■ **How to complete this task**: Up to and including the line with "Note that this", return every line from the start of the entries below exactly.
Data: Begin
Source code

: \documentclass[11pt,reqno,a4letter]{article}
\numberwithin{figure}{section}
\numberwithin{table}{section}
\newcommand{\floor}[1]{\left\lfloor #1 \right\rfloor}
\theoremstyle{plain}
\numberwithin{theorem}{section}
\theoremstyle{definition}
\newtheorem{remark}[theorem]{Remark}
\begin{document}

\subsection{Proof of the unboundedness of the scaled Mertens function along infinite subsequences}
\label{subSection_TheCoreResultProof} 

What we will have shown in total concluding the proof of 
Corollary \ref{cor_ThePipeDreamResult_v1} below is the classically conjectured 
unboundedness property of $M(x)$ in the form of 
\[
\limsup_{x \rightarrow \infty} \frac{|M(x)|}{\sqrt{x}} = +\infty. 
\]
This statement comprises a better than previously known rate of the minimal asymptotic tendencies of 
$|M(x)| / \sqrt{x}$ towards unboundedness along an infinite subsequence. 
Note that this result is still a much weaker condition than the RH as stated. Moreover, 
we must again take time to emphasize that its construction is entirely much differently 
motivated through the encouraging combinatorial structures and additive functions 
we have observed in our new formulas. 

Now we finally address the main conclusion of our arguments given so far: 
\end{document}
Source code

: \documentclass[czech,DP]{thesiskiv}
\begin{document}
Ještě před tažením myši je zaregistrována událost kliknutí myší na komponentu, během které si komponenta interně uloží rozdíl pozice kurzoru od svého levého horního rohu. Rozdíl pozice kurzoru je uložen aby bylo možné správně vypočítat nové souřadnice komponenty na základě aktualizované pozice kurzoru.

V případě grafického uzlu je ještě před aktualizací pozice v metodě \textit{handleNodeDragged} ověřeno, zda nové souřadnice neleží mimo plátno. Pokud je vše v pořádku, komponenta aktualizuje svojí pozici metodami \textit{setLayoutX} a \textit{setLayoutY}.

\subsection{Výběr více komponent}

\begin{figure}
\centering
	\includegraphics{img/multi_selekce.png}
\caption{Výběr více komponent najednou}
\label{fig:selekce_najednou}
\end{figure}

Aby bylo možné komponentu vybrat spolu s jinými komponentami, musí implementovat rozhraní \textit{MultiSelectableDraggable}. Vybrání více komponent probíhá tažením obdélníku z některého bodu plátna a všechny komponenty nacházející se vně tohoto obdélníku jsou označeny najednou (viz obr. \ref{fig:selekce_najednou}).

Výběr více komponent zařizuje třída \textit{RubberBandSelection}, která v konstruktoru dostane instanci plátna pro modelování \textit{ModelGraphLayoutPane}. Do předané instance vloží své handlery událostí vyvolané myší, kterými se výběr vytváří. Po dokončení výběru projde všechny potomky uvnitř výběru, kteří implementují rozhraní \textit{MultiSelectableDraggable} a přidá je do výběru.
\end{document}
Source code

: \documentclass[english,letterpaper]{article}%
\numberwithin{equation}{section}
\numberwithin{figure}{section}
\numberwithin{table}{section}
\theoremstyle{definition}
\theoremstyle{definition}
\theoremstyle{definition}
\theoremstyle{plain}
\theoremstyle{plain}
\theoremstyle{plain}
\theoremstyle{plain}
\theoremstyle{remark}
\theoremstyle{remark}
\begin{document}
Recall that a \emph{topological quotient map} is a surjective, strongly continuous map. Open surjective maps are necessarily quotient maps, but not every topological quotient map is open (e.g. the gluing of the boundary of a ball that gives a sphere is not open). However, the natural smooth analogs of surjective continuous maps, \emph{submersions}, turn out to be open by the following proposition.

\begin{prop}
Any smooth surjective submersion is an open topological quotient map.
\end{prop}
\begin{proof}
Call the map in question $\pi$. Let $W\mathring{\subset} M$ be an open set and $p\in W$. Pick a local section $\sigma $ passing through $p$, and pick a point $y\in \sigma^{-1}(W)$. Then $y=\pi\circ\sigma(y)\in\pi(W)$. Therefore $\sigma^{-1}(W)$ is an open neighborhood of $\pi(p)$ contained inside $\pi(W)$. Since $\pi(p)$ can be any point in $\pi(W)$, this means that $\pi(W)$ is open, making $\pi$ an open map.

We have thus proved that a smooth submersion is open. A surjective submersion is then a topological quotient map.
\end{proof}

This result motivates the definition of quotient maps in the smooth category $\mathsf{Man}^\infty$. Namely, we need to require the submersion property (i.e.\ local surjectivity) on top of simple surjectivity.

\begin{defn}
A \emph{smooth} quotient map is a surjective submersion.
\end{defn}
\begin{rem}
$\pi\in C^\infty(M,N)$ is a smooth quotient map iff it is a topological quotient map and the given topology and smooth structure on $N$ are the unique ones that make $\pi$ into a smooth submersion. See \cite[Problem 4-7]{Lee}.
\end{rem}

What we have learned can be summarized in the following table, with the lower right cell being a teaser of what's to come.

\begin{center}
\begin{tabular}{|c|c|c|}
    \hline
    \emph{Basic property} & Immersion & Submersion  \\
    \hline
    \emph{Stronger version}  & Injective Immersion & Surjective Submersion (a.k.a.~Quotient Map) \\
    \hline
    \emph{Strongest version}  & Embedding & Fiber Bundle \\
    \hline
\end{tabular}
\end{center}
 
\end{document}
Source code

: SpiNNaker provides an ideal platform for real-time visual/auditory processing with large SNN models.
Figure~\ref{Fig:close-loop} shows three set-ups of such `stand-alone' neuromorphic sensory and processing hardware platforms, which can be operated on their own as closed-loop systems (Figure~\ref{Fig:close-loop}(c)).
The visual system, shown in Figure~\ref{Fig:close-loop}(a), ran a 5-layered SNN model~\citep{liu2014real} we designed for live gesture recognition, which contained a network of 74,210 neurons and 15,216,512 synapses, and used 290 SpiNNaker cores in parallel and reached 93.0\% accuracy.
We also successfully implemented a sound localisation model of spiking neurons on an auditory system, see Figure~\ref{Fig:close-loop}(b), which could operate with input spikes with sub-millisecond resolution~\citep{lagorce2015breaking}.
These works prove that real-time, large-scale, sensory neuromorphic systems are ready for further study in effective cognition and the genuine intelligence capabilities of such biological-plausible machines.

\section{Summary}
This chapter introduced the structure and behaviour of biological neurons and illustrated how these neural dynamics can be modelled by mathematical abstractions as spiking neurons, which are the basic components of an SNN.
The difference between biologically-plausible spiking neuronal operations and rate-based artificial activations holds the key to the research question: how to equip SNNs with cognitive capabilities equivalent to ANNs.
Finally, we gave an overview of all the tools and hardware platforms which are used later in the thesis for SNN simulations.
Data: End
■ **Your solution**:
Source code

: \documentclass[11pt,reqno,a4letter]{article}
\numberwithin{figure}{section}
\numberwithin{table}{section}
\newcommand{\floor}[1]{\left\lfloor #1 \right\rfloor}
\theoremstyle{plain}
\numberwithin{theorem}{section}
\theoremstyle{definition}
\newtheorem{remark}[theorem]{Remark}
\begin{document}

\subsection{Proof of the unboundedness of the scaled Mertens function along infinite subsequences}
\label{subSection_TheCoreResultProof} 

What we will have shown in total concluding the proof of 
Corollary \ref{cor_ThePipeDreamResult_v1} below is the classically conjectured 
unboundedness property of $M(x)$ in the form of 
\[
\limsup_{x \rightarrow \infty} \frac{|M(x)|}{\sqrt{x}} = +\infty. 
\]
This statement comprises a better than previously known rate of the minimal asymptotic tendencies of 
$|M(x)| / \sqrt{x}$ towards unboundedness along an infinite subsequence. 
Note that this result is still a much weaker condition than the RH as stated. Moreover, 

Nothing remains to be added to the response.